Content starts

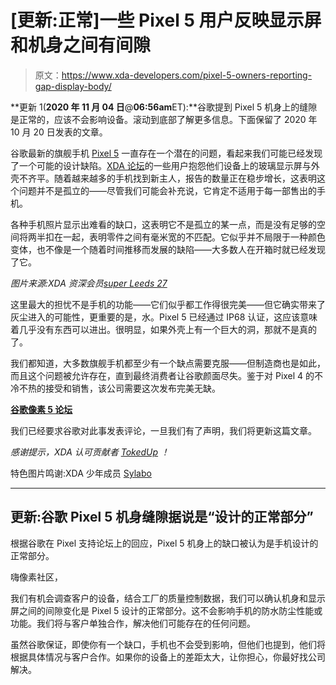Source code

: # [更新:正常]一些 Pixel 5 用户反映显示屏和机身之间有间隙

> 原文：<https://www.xda-developers.com/pixel-5-owners-reporting-gap-display-body/>

**更新 1(****2020 年 11 月 04 日****@****06:56am****ET):**谷歌提到 Pixel 5 机身上的缝隙是正常的，应该不会影响设备。滚动到底部了解更多信息。下面保留了 2020 年 10 月 20 日发表的文章。

谷歌最新的旗舰手机 [Pixel 5](https://www.xda-developers.com/google-pixel-5-review/) 一直存在一个潜在的问题，看起来我们可能已经发现了一个可能的设计缺陷。[XDA 论坛](https://forum.xda-developers.com/pixel-5/help/assembly-problem-gap-screen-case-t4177669)的一些用户抱怨他们设备上的玻璃显示屏与外壳不齐平。随着越来越多的手机找到新主人，报告的数量正在稳步增长，这表明这个问题并不是孤立的——尽管我们可能会补充说，它肯定不适用于每一部售出的手机。

各种手机照片显示出难看的缺口，这表明它不是孤立的某一点，而是没有足够的空间将两半扣在一起，表明零件之间有毫米宽的不匹配。它似乎并不局限于一种颜色变体，也不像是一个随着时间推移而发展的缺陷——大多数人在开箱时就已经发现了它。

*图片来源:XDA 资深会员[super Leeds 27](https://forum.xda-developers.com/member.php?u=2677847)*

这里最大的担忧不是手机的功能——它们似乎都工作得很完美——但它确实带来了灰尘进入的可能性，更重要的是，水。Pixel 5 已经通过 IP68 认证，这应该意味着几乎没有东西可以进出。很明显，如果外壳上有一个巨大的洞，那就不是真的了。

我们都知道，大多数旗舰手机都至少有一个缺点需要克服——但制造商也是如此，而且这个问题被允许存在，直到最终消费者让谷歌颜面尽失。鉴于对 Pixel 4 的不冷不热的接受和销售，该公司需要这次发布完美无缺。

**[谷歌像素 5 论坛](https://forum.xda-developers.com/pixel-5/)**

我们已经要求谷歌对此事发表评论，一旦我们有了声明，我们将更新这篇文章。

*感谢提示，XDA 认可贡献者 [TokedUp](https://forum.xda-developers.com/member.php?u=3391399) ！*

特色图片鸣谢:XDA 少年成员 [Sylabo](https://forum.xda-developers.com/member.php?u=8050944)

* * *

## 更新:谷歌 Pixel 5 机身缝隙据说是“设计的正常部分”

根据谷歌在 Pixel 支持论坛上的回应，Pixel 5 机身上的缺口被认为是手机设计的正常部分。

嗨像素社区，

我们有机会调查客户的设备，结合工厂的质量控制数据，我们可以确认机身和显示屏之间的间隙变化是 Pixel 5 设计的正常部分。这不会影响手机的防水防尘性能或功能。我们将与客户单独合作，解决他们可能存在的任何问题。

虽然谷歌保证，即使你有一个缺口，手机也不会受到影响，但他们也提到，他们将根据具体情况与客户合作。如果你的设备上的差距太大，让你担心，你最好找公司解决。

Content ends

INSTRUCTIONS TO FOLLOW:
Scan the entries above and show each line that contains the word "member".

SOLUTION FOR THIS EXERCISE:
*图片来源:XDA 资深会员[super Leeds 27](https://forum.xda-developers.com/member.php?u=2677847)*
*感谢提示，XDA 认可贡献者 [TokedUp](https://forum.xda-developers.com/member.php?u=3391399) ！*
特色图片鸣谢:XDA 少年成员 [Sylabo](https://forum.xda-developers.com/member.php?u=8050944)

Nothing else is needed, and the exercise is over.